幽门螺杆菌与胃酸并非孤立作用,而是形成一种致命且相互放大的协作机制:

1.Hp削弱防御系统:通过破坏黏膜上皮连接结构、减少保护性黏液分泌、影响黏膜下血流微循环,显著降低组织对酸的抵抗能力和自我修复速度。

2.胃酸强化攻击力度:不仅直接消化暴露的胃壁组织,造成溃疡灶加深,还会进一步激活花生四烯酸通路等炎症反应,增强幽门螺杆菌毒力因子的表达,形成正反馈。

3.恶性循环不断加剧:持续的炎症刺激与高酸环境相互促进,溃疡面逐渐扩大、加深,疼痛加剧,甚至引起出血、穿孔或梗阻等严重并发症。

打破循环,治愈可期

现代医学对于消化性溃疡已建立起一套系统而有效的治疗策略,重点在于同时控制感染、抑制酸蚀与促进修复:

根除Hp感染:采用包含质子泵抑制剂(强烈抑制胃酸分泌,提高抗生素稳定性)和两种抗生素(如克拉霉素、阿莫西林或甲硝唑)的“四联疗法”,必要时联合铋剂(既具杀菌作用又可保护黏膜),实现细菌的彻底清除,从根本上阻断破坏源头。

强力抑制胃酸:质子泵抑制剂(如奥美拉唑、潘托拉唑)可高效阻断壁细胞H+/K+-ATP酶,大幅降低胃内酸度,为溃疡面愈合提供稳定的中性或弱酸环境,缓解疼痛。

强化黏膜保护:联合使用铋剂或硫糖铝等黏膜保护剂,这些药物能在溃疡表面形成一层保护膜,隔离酸蚀,促进上皮细胞再生与肉芽组织形成,加速屏障功能恢复。

通过这样多靶点、综合性的治疗,绝大多数溃疡患者可实现痊愈,生活质量显著提升。

结语:值得注意的是,幽门螺杆菌感染已被世界卫生组织明确列为胃癌的I类致癌因子,长期感染显著增加患癌风险。
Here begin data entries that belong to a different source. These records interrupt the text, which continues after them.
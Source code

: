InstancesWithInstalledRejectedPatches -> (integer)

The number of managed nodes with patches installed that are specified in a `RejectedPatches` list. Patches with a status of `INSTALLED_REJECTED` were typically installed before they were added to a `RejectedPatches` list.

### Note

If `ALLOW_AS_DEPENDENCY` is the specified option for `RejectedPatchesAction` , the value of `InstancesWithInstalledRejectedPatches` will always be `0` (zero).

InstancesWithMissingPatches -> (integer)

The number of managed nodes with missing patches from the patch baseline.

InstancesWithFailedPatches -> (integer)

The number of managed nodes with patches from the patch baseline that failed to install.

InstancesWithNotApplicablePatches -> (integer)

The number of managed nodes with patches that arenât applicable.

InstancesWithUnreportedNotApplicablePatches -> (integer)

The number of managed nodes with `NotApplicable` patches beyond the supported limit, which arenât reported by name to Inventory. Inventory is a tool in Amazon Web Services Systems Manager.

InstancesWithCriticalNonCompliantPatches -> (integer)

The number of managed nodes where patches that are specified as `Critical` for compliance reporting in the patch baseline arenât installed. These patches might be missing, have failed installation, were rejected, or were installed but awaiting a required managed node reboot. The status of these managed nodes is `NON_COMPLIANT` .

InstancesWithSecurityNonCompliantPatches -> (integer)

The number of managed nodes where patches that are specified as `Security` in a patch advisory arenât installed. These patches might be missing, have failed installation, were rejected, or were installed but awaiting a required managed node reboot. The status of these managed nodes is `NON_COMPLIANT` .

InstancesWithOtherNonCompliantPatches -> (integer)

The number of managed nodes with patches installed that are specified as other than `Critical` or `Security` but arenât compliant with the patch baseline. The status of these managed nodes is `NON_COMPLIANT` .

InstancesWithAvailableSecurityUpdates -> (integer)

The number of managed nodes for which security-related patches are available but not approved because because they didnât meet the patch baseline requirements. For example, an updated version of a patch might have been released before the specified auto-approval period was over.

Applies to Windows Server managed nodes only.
如果出现反复上腹痛、消化不良、食欲减退、体重下降,或有黑便、呕血等报警症状,应尽快就医。通过碳13/14呼气试验、胃镜检查及黏膜活检可明确诊断。绝大多数患者经规范治疗不仅可以痊愈,还能显著降低复发率,阻断疾病向萎缩性胃炎、胃癌等更严重阶段发展的路径。了解并干预这对“破坏组合”,是主动守护胃健康的重要一步。